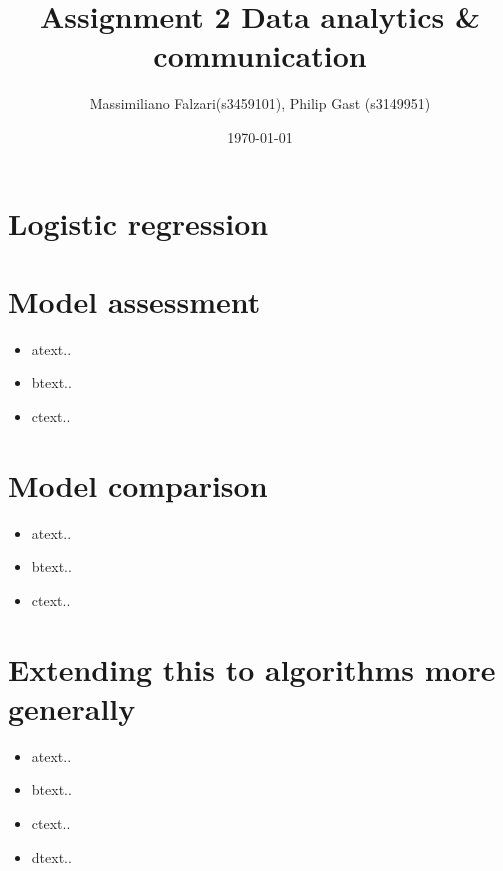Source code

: \documentclass[11pt]{article}
\author{Massimiliano Falzari(s3459101),  Philip Gast (s3149951)}
\date{\today}
\title{Assignment 2 Data analytics \& communication}
\begin{document}
\maketitle
\tableofcontents


\section{Logistic regression}
\label{sec:orgfd3ac9f}

\section{Model assessment}
\label{sec:orga2331a5}
\begin{itemize}
\item atext..
\item btext..
\item ctext..
\end{itemize}


\section{Model comparison}
\label{sec:org282d7a3}
\begin{itemize}
\item atext..
\item btext..
\item ctext..
\end{itemize}

\section{Extending this to algorithms more generally}
\label{sec:org6f3ecfd}
\begin{itemize}
\item atext..
\item btext..
\item ctext..
\item dtext..
\end{itemize}
\end{document}
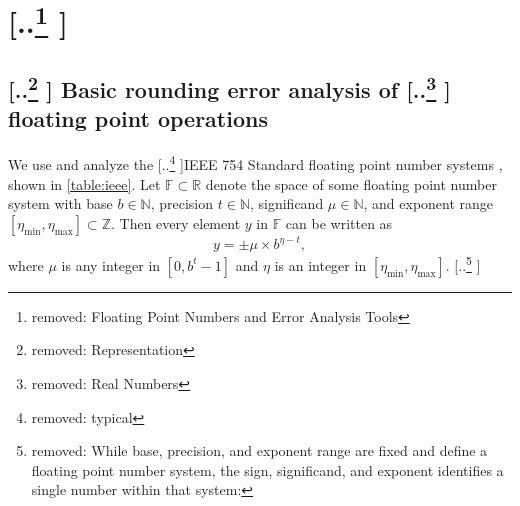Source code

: \documentclass[review,onefignum,onetabnum]{siamart190516}
\newcommand{\R}{\mathbb{R}}
\newcommand{\F}{\mathbb{F}}
\providecommand{\DIFadd}[1]{{\protect\color{blue} \sf #1}} %
\providecommand{\DIFdel}[1]{{\protect\color{red} [..\footnote{removed: #1} ]}} %
\providecommand{\DIFaddbegin}{} %
\providecommand{\DIFaddend}{} %
\providecommand{\DIFdelbegin}{} %
\providecommand{\DIFdelend}{} %
\begin{document}
\section{\DIFdel{Floating Point Numbers and Error Analysis Tools}}%
\addtocounter{section}{-1}%

\DIFdelend \DIFaddbegin 
\DIFaddend \subsection{\DIFdelbegin \DIFdel{Representation }\DIFdelend \DIFaddbegin \DIFadd{Basic rounding error analysis }\DIFaddend of \DIFdelbegin \DIFdel{Real Numbers}\DIFdelend \DIFaddbegin \DIFadd{floating point operations}\DIFaddend }%
\DIFdelbegin %

\DIFdelend \DIFaddbegin \label{sec:backgroundRE}
\DIFaddend We use and analyze the \DIFdelbegin \DIFdel{typical }\DIFdelend IEEE 754 Standard floating point number systems\DIFaddbegin \DIFadd{, shown in \cref{table:ieee}}\DIFaddend .
Let $\F \subset \R$ denote the space of some floating point number system with base $b\in\mathbb{N}$, precision $t\in\mathbb{N}$, significand $\mu\in\mathbb{N}$, and exponent range $[\eta_{\text{min}}, \eta_{\text{max}}]\subset \mathbb{Z}$.
Then every element $y$ in $\F$ can be written as 
\begin{equation}
y = \pm \mu\times b^{\eta-t},
\label{eqn:FPbasic}
\end{equation} 
where $\mu$ is any integer in $[0,b^{t}-1]$ and $\eta$ is an integer in  $[\eta_{\text{min}}, \eta_{\text{max}}]$.
\DIFdelbegin \DIFdel{While base, precision, and exponent range are fixed and define a floating point number system, the sign, significand, and exponent identifies a single number within that system:
}%
\end{document}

_Requirement_.
Go through the data and show each line that holds "range".

_Reply_.
Let $\F \subset \R$ denote the space of some floating point number system with base $b\in\mathbb{N}$, precision $t\in\mathbb{N}$, significand $\mu\in\mathbb{N}$, and exponent range $[\eta_{\text{min}}, \eta_{\text{max}}]\subset \mathbb{Z}$.
\DIFdelbegin \DIFdel{While base, precision, and exponent range are fixed and define a floating point number system, the sign, significand, and exponent identifies a single number within that system:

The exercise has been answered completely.